COMENTARIO
El reinado de Abías ocupa muy pocas líneas en el libro de los Reyes (1 R 15,1-8, donde se le llama Abiam); en cambio, aquí se amplía con el discurso que Abías dirigió a sus hermanos del Norte. La batalla entre ambos (cfr 1 R 15,6) se convierte en contienda religiosa en la que están en juego los principios doctrinales recogidos en el discurso de Abías (cfr el discurso semejante de David ante Goliat, 1 S 17,45-47), y que resumen la enseñanza de Crónicas: el reino legítimo es el de Judá (v. 5); los del Norte son rebeldes (v. 6), idólatras (v. 8) y están dirigidos por sacerdotes ilegítimos (v. 9), mientras que los de Judá no han abandonado al Señor (v. 10) y conservan el culto legítimo llevado a cabo por sacerdotes auténticos (vv. 10-11).
La batalla más que militar está descrita como una procesión litúrgica con sus elementos característicos: oración inicial, sonido de trompetas, grito de guerra, contienda y victoria concedida por Dios a sus fieles (vv. 14-18). El triunfo, por tanto, es ante todo religioso y supone no sólo la continuidad de la dinastía davídica en Judá, sino también la permanencia del culto y del sacerdocio.

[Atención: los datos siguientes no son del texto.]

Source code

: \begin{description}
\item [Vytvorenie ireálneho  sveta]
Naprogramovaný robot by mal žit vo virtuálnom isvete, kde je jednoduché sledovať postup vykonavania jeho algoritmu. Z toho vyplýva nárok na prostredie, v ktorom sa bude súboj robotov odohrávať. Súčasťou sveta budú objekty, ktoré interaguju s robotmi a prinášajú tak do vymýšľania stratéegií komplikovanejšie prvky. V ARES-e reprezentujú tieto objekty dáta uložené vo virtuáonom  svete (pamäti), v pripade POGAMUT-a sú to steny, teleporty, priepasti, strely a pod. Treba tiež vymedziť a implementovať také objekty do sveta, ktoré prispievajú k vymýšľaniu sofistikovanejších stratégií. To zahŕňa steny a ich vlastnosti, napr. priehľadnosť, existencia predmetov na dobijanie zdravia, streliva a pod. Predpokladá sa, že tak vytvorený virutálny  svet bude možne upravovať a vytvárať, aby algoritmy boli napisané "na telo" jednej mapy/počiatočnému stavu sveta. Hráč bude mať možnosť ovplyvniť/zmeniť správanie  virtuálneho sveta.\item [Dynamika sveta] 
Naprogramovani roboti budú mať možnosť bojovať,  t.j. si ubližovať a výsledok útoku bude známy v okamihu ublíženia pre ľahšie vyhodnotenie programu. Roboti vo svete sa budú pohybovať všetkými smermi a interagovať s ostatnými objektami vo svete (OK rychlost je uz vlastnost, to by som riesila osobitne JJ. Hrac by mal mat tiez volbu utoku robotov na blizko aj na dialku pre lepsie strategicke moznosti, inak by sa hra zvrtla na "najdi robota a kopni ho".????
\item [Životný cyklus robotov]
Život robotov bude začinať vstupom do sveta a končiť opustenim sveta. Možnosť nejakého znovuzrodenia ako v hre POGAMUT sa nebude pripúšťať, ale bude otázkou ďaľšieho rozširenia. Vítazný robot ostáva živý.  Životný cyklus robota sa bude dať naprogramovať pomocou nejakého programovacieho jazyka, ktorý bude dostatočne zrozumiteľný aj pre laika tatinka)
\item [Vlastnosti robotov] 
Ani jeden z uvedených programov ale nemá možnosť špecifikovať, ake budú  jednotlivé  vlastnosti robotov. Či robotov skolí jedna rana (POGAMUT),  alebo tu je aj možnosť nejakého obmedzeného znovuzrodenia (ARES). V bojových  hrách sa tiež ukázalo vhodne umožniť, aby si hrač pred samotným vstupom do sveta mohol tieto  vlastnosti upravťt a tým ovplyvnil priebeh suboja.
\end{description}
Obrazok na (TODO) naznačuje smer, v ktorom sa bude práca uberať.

El pasaje también enseña que la fidelidad a Dios y al honor que se le debe es garantía de victoria. Frente a lo inútil que resulta tratar de enfrentarse a Dios, tal como lo reflejan las palabras del v. 12: «Hijos de Israel, no luchéis contra el Señor, Dios de vuestros padres, que no triunfaréis», destaca el éxito de los que se mantuvieron fieles a su lado: «Los de Judá salieron fortalecidos por haber confiado en el Señor, Dios de sus padres» (v. 18). El episodio es una invitación permanente a la fidelidad basada en la omnipotencia divina: «Confía siempre en tu Dios. —Él no pierde batallas» (S. Josemaría Escrivá, Camino, n. 733).
Dios bendijo a Abías afianzando su reinado y concediéndole una familia numerosa (v. 21), es decir, le retribuyó personalmente y lo hizo de modo inmediato por haber permanecido fiel.